§ PROBLEM REQUIREMENTS
Using the records provided below, locate and copy each line that contains the word "ahmed".

[Stored data]
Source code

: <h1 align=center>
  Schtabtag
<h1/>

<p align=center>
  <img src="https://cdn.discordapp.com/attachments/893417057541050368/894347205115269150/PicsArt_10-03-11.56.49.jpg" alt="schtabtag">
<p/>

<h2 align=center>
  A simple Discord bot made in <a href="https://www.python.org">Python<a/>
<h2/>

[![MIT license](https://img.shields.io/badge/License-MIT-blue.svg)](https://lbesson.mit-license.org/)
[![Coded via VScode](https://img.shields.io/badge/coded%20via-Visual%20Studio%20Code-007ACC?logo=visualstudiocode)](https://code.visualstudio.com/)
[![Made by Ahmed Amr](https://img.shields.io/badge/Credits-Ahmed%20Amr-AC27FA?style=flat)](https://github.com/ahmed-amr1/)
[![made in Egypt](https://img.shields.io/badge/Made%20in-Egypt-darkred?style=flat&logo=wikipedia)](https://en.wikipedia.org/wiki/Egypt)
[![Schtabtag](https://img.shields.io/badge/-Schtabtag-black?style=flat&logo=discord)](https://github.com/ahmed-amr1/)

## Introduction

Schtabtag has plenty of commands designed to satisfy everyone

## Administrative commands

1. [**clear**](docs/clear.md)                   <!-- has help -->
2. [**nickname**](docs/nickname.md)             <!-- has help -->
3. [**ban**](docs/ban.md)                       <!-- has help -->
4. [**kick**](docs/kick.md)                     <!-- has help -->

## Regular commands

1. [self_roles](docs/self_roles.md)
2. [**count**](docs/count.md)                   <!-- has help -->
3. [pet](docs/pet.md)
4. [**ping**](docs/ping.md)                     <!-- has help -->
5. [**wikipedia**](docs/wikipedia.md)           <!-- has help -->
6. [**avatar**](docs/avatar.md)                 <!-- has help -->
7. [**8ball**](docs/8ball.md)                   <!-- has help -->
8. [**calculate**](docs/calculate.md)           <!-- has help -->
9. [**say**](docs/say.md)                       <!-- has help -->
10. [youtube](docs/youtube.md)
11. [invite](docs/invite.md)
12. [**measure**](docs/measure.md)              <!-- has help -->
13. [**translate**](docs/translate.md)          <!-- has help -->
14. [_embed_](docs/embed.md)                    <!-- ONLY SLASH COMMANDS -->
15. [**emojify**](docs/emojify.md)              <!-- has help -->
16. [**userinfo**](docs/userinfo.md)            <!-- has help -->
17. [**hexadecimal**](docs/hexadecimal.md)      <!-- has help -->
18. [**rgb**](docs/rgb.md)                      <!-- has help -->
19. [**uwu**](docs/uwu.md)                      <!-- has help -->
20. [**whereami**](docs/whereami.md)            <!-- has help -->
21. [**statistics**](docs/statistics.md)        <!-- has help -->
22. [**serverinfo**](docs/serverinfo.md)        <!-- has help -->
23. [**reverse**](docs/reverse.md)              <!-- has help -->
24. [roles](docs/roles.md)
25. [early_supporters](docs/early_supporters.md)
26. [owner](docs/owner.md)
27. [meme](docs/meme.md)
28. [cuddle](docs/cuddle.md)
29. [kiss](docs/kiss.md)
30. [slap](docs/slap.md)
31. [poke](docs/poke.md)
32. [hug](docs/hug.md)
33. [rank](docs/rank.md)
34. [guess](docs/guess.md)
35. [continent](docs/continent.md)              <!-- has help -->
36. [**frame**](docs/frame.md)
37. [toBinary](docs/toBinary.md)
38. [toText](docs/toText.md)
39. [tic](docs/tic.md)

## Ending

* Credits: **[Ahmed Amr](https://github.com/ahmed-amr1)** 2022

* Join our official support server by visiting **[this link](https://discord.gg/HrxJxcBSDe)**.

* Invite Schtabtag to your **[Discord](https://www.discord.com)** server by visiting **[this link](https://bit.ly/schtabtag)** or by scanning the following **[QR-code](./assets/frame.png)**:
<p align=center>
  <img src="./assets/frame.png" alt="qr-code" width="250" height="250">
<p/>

§ ANSWER BOX
[![Made by Ahmed Amr](https://img.shields.io/badge/Credits-Ahmed%20Amr-AC27FA?style=flat)](https://github.com/ahmed-amr1/)
[![Schtabtag](https://img.shields.io/badge/-Schtabtag-black?style=flat&logo=discord)](https://github.com/ahmed-amr1/)
* Credits: **[Ahmed Amr](https://github.com/ahmed-amr1)** 2022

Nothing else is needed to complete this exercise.